**EXERCISE DIRECTIONS:** The answer must be the full listing, repeated exactly.

**EXTRACTED MATERIAL:**
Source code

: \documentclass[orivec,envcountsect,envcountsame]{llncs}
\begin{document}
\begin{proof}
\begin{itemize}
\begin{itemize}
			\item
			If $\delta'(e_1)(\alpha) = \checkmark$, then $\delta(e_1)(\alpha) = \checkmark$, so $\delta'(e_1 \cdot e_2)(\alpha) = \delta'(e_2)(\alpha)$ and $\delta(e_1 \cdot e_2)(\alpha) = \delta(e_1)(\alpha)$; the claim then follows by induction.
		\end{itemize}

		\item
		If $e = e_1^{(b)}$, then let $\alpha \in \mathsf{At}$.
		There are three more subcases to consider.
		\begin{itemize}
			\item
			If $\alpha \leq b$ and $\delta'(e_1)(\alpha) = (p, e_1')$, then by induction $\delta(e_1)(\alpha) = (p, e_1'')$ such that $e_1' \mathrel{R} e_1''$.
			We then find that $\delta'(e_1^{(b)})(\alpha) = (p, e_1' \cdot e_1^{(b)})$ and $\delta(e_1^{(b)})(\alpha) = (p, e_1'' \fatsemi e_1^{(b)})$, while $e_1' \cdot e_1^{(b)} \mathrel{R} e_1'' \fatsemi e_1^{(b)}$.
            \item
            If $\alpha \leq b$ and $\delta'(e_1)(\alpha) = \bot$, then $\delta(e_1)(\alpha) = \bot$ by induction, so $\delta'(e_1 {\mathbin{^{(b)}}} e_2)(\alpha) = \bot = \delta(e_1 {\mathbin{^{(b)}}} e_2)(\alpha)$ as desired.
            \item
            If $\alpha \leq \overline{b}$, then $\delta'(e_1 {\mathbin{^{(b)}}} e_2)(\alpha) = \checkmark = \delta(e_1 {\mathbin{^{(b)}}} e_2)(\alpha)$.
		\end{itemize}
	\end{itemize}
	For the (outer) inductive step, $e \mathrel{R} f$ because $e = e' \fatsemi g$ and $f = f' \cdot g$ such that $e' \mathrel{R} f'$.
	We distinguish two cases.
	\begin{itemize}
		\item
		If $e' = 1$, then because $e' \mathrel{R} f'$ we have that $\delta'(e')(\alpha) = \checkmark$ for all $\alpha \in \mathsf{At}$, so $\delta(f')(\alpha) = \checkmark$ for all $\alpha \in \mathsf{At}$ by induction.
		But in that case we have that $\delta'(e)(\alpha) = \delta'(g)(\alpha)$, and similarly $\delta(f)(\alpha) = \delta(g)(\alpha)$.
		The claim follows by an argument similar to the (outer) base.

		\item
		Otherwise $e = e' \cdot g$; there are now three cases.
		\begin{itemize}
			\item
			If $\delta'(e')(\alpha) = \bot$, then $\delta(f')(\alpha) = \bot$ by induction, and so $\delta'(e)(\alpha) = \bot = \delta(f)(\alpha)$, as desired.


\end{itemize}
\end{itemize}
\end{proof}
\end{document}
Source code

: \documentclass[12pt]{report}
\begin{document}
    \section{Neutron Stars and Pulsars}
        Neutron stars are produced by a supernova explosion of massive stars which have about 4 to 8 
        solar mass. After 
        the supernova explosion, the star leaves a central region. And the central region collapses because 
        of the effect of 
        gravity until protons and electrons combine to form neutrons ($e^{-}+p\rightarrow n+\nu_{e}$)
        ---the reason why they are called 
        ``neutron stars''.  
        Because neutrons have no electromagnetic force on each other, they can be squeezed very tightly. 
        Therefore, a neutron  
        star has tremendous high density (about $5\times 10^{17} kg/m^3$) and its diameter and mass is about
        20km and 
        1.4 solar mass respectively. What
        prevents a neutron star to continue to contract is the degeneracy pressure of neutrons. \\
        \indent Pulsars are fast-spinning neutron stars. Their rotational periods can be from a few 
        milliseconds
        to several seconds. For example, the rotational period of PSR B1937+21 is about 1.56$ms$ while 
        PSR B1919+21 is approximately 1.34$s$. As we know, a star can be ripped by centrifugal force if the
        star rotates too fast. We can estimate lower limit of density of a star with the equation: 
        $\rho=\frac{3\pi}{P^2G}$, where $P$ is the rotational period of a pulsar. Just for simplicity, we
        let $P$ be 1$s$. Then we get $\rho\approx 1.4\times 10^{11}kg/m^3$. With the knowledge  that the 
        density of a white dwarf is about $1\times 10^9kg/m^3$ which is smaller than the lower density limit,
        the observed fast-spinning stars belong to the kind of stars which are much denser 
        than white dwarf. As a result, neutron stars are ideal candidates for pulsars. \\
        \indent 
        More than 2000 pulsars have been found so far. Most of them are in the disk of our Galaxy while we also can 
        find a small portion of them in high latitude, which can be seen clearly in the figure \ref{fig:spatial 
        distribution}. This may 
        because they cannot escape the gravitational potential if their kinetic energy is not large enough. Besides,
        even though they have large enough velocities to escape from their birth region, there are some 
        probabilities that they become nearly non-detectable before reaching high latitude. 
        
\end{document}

**REPLY TO THE EXERCISE:**
Source code

: \documentclass[orivec,envcountsect,envcountsame]{llncs}
\begin{document}
\begin{proof}
\begin{itemize}
\begin{itemize}
			\item
			If $\delta'(e_1)(\alpha) = \checkmark$, then $\delta(e_1)(\alpha) = \checkmark$, so $\delta'(e_1 \cdot e_2)(\alpha) = \delta'(e_2)(\alpha)$ and $\delta(e_1 \cdot e_2)(\alpha) = \delta(e_1)(\alpha)$; the claim then follows by induction.
		\end{itemize}

		\item
		If $e = e_1^{(b)}$, then let $\alpha \in \mathsf{At}$.
		There are three more subcases to consider.
		\begin{itemize}
			\item
			If $\alpha \leq b$ and $\delta'(e_1)(\alpha) = (p, e_1')$, then by induction $\delta(e_1)(\alpha) = (p, e_1'')$ such that $e_1' \mathrel{R} e_1''$.
			We then find that $\delta'(e_1^{(b)})(\alpha) = (p, e_1' \cdot e_1^{(b)})$ and $\delta(e_1^{(b)})(\alpha) = (p, e_1'' \fatsemi e_1^{(b)})$, while $e_1' \cdot e_1^{(b)} \mathrel{R} e_1'' \fatsemi e_1^{(b)}$.
            \item
            If $\alpha \leq b$ and $\delta'(e_1)(\alpha) = \bot$, then $\delta(e_1)(\alpha) = \bot$ by induction, so $\delta'(e_1 {\mathbin{^{(b)}}} e_2)(\alpha) = \bot = \delta(e_1 {\mathbin{^{(b)}}} e_2)(\alpha)$ as desired.
            \item
            If $\alpha \leq \overline{b}$, then $\delta'(e_1 {\mathbin{^{(b)}}} e_2)(\alpha) = \checkmark = \delta(e_1 {\mathbin{^{(b)}}} e_2)(\alpha)$.
		\end{itemize}
	\end{itemize}
	For the (outer) inductive step, $e \mathrel{R} f$ because $e = e' \fatsemi g$ and $f = f' \cdot g$ such that $e' \mathrel{R} f'$.
	We distinguish two cases.
	\begin{itemize}
		\item
		If $e' = 1$, then because $e' \mathrel{R} f'$ we have that $\delta'(e')(\alpha) = \checkmark$ for all $\alpha \in \mathsf{At}$, so $\delta(f')(\alpha) = \checkmark$ for all $\alpha \in \mathsf{At}$ by induction.
		But in that case we have that $\delta'(e)(\alpha) = \delta'(g)(\alpha)$, and similarly $\delta(f)(\alpha) = \delta(g)(\alpha)$.
		The claim follows by an argument similar to the (outer) base.

		\item
		Otherwise $e = e' \cdot g$; there are now three cases.
		\begin{itemize}
			\item
			If $\delta'(e')(\alpha) = \bot$, then $\delta(f')(\alpha) = \bot$ by induction, and so $\delta'(e)(\alpha) = \bot = \delta(f)(\alpha)$, as desired.


\end{itemize}
\end{itemize}
\end{proof}
\end{document}
Source code

: \documentclass[12pt]{report}
\begin{document}
    \section{Neutron Stars and Pulsars}
        Neutron stars are produced by a supernova explosion of massive stars which have about 4 to 8 
        solar mass. After 
        the supernova explosion, the star leaves a central region. And the central region collapses because 
        of the effect of 
        gravity until protons and electrons combine to form neutrons ($e^{-}+p\rightarrow n+\nu_{e}$)
        ---the reason why they are called 
        ``neutron stars''.  
        Because neutrons have no electromagnetic force on each other, they can be squeezed very tightly. 
        Therefore, a neutron  
        star has tremendous high density (about $5\times 10^{17} kg/m^3$) and its diameter and mass is about
        20km and 
        1.4 solar mass respectively. What
        prevents a neutron star to continue to contract is the degeneracy pressure of neutrons. \\
        \indent Pulsars are fast-spinning neutron stars. Their rotational periods can be from a few 
        milliseconds
        to several seconds. For example, the rotational period of PSR B1937+21 is about 1.56$ms$ while 
        PSR B1919+21 is approximately 1.34$s$. As we know, a star can be ripped by centrifugal force if the
        star rotates too fast. We can estimate lower limit of density of a star with the equation: 
        $\rho=\frac{3\pi}{P^2G}$, where $P$ is the rotational period of a pulsar. Just for simplicity, we
        let $P$ be 1$s$. Then we get $\rho\approx 1.4\times 10^{11}kg/m^3$. With the knowledge  that the 
        density of a white dwarf is about $1\times 10^9kg/m^3$ which is smaller than the lower density limit,
        the observed fast-spinning stars belong to the kind of stars which are much denser 
        than white dwarf. As a result, neutron stars are ideal candidates for pulsars. \\
        \indent 
        More than 2000 pulsars have been found so far. Most of them are in the disk of our Galaxy while we also can 
        find a small portion of them in high latitude, which can be seen clearly in the figure \ref{fig:spatial 
        distribution}. This may 
        because they cannot escape the gravitational potential if their kinetic energy is not large enough. Besides,
        even though they have large enough velocities to escape from their birth region, there are some 
        probabilities that they become nearly non-detectable before reaching high latitude. 
        
\end{document}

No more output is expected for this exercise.